Recently the newly renovated Harvard University Museums earned the LEED Gold Certification from USGBC. The Institution itself has made an impressive commitment to sustainability, so we would expect no less when it comes to their museums. The most innovative and poignant strategy are their super-efficient LED lightbulbs.

As noted by Harvard and numerous other cultural institutions, lighting is one of the toughest sustainability challenges to tackle. Peter Atkinson, the museums’ director of facilities planning and capital management had to work closely with the preservation department to insure that the energy efficient LED’s would provide high-quality, consistent color rendering for displaying the artwork. Not an easy problem to solve, it took months of testing and attentive analysis.

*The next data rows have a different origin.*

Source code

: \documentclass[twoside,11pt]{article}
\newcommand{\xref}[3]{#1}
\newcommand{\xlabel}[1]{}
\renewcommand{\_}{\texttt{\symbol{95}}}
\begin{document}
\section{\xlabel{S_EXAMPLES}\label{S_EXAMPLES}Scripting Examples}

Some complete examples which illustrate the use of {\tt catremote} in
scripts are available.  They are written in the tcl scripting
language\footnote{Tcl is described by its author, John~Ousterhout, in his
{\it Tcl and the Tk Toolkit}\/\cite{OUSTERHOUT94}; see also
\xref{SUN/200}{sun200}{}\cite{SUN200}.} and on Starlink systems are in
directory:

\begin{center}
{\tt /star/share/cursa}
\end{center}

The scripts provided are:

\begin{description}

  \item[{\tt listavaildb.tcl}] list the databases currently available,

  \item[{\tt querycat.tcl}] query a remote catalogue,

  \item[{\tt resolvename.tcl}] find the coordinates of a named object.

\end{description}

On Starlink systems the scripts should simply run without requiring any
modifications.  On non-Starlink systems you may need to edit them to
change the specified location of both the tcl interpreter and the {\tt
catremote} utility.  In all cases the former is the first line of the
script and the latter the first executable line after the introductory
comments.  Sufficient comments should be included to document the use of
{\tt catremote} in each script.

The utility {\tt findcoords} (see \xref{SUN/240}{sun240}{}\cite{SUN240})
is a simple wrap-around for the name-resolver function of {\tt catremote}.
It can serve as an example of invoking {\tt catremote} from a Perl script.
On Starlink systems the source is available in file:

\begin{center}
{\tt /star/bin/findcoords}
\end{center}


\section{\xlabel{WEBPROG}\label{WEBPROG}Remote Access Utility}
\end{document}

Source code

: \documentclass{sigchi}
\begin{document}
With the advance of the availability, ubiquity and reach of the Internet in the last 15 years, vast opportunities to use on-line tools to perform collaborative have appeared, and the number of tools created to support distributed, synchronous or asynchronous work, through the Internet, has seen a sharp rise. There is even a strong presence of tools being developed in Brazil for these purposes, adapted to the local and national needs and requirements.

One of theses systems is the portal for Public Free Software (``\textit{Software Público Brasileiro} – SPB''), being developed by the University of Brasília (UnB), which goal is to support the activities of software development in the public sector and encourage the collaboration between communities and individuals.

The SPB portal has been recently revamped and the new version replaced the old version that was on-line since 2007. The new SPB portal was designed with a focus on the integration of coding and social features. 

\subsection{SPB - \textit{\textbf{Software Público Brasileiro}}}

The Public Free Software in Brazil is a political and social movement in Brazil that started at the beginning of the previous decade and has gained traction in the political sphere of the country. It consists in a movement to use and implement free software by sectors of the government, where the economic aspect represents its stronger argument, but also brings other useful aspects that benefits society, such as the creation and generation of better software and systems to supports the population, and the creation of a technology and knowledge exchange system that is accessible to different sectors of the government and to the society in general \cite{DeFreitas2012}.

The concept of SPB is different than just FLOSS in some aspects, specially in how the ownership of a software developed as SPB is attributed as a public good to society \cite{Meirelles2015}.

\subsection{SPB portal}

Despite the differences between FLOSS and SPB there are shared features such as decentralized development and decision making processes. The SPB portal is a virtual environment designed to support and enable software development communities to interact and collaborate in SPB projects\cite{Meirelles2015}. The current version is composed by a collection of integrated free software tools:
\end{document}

As all museum professionals know light damage to works of art remains a serious concern. “The energy of light not only causes fading and changes the color of pigments, but also catalyzes chemical reactions that lead to deterioration of paper, cloth, leather, and other materials that give works their structural integrity.” Harvard was able to install LED’s to around 2,000 fixtures, lighting the entire collection as well as eliminating the excess heat that incandescent bulbs give off. So all in all by making the switch to LED’s, Harvard has been able to lower energy costs, increase efficiency and reduce physical waste. The University’s vendor has already reported a significant uptick in requests to use them in other museum settings, a great sign for other institutions wanting to take the plunge.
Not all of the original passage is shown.